- _WHAT YOU SHOULD DO_: Each line below must be reproduced exactly.

- _AVAILABLE RECORDS_:
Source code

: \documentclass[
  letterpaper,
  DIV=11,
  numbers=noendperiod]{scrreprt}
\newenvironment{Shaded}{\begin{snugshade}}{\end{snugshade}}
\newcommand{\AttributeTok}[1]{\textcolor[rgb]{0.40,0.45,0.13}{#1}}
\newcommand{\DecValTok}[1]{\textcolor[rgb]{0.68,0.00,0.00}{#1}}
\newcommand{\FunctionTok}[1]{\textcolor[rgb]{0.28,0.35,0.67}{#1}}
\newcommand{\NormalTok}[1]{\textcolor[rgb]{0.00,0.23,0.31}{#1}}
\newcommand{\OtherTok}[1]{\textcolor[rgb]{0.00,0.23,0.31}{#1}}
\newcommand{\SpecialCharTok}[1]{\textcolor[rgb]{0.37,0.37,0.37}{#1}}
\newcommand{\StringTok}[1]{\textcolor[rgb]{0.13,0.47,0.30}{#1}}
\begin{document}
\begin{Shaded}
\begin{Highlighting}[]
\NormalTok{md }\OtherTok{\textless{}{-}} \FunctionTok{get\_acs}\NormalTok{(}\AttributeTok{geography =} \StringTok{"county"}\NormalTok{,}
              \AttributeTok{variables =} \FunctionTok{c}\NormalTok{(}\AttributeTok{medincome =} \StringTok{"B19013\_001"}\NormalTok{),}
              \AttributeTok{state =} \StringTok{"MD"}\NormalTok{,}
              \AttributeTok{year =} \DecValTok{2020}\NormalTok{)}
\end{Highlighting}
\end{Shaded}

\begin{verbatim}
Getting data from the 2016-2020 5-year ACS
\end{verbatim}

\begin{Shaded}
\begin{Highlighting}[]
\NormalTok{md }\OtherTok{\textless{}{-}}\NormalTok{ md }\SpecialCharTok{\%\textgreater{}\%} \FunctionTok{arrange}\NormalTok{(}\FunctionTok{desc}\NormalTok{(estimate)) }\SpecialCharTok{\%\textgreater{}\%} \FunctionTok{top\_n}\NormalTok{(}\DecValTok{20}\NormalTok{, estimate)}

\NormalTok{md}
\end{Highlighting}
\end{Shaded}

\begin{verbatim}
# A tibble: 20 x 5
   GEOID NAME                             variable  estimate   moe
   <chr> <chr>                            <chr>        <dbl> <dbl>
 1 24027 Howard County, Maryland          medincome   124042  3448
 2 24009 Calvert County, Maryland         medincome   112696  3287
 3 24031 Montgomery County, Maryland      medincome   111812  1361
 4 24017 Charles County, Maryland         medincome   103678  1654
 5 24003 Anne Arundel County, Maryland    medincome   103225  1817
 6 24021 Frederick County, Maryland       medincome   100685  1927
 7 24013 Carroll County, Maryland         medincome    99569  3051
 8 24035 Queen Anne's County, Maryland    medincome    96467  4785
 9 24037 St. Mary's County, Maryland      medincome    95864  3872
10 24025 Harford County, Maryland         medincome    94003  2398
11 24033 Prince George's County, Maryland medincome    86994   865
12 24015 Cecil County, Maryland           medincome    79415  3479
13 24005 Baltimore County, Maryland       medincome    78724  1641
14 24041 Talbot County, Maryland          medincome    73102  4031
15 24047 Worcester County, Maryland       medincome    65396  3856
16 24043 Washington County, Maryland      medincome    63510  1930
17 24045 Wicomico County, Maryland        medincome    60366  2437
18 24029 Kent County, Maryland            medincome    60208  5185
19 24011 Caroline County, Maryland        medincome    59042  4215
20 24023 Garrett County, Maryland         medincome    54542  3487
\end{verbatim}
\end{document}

- _RESPONSE BOX_:
Source code

: \documentclass[
  letterpaper,
  DIV=11,
  numbers=noendperiod]{scrreprt}
\newenvironment{Shaded}{\begin{snugshade}}{\end{snugshade}}
\newcommand{\AttributeTok}[1]{\textcolor[rgb]{0.40,0.45,0.13}{#1}}
\newcommand{\DecValTok}[1]{\textcolor[rgb]{0.68,0.00,0.00}{#1}}
\newcommand{\FunctionTok}[1]{\textcolor[rgb]{0.28,0.35,0.67}{#1}}
\newcommand{\NormalTok}[1]{\textcolor[rgb]{0.00,0.23,0.31}{#1}}
\newcommand{\OtherTok}[1]{\textcolor[rgb]{0.00,0.23,0.31}{#1}}
\newcommand{\SpecialCharTok}[1]{\textcolor[rgb]{0.37,0.37,0.37}{#1}}
\newcommand{\StringTok}[1]{\textcolor[rgb]{0.13,0.47,0.30}{#1}}
\begin{document}
\begin{Shaded}
\begin{Highlighting}[]
\NormalTok{md }\OtherTok{\textless{}{-}} \FunctionTok{get\_acs}\NormalTok{(}\AttributeTok{geography =} \StringTok{"county"}\NormalTok{,}
              \AttributeTok{variables =} \FunctionTok{c}\NormalTok{(}\AttributeTok{medincome =} \StringTok{"B19013\_001"}\NormalTok{),}
              \AttributeTok{state =} \StringTok{"MD"}\NormalTok{,}
              \AttributeTok{year =} \DecValTok{2020}\NormalTok{)}
\end{Highlighting}
\end{Shaded}

\begin{verbatim}
Getting data from the 2016-2020 5-year ACS
\end{verbatim}

\begin{Shaded}
\begin{Highlighting}[]
\NormalTok{md }\OtherTok{\textless{}{-}}\NormalTok{ md }\SpecialCharTok{\%\textgreater{}\%} \FunctionTok{arrange}\NormalTok{(}\FunctionTok{desc}\NormalTok{(estimate)) }\SpecialCharTok{\%\textgreater{}\%} \FunctionTok{top\_n}\NormalTok{(}\DecValTok{20}\NormalTok{, estimate)}

\NormalTok{md}
\end{Highlighting}
\end{Shaded}

\begin{verbatim}
# A tibble: 20 x 5
   GEOID NAME                             variable  estimate   moe
   <chr> <chr>                            <chr>        <dbl> <dbl>
 1 24027 Howard County, Maryland          medincome   124042  3448
 2 24009 Calvert County, Maryland         medincome   112696  3287
 3 24031 Montgomery County, Maryland      medincome   111812  1361
 4 24017 Charles County, Maryland         medincome   103678  1654
 5 24003 Anne Arundel County, Maryland    medincome   103225  1817
 6 24021 Frederick County, Maryland       medincome   100685  1927
 7 24013 Carroll County, Maryland         medincome    99569  3051
 8 24035 Queen Anne's County, Maryland    medincome    96467  4785
 9 24037 St. Mary's County, Maryland      medincome    95864  3872
10 24025 Harford County, Maryland         medincome    94003  2398
11 24033 Prince George's County, Maryland medincome    86994   865
12 24015 Cecil County, Maryland           medincome    79415  3479
13 24005 Baltimore County, Maryland       medincome    78724  1641
14 24041 Talbot County, Maryland          medincome    73102  4031
15 24047 Worcester County, Maryland       medincome    65396  3856
16 24043 Washington County, Maryland      medincome    63510  1930
17 24045 Wicomico County, Maryland        medincome    60366  2437
18 24029 Kent County, Maryland            medincome    60208  5185
19 24011 Caroline County, Maryland        medincome    59042  4215
20 24023 Garrett County, Maryland         medincome    54542  3487
\end{verbatim}
\end{document}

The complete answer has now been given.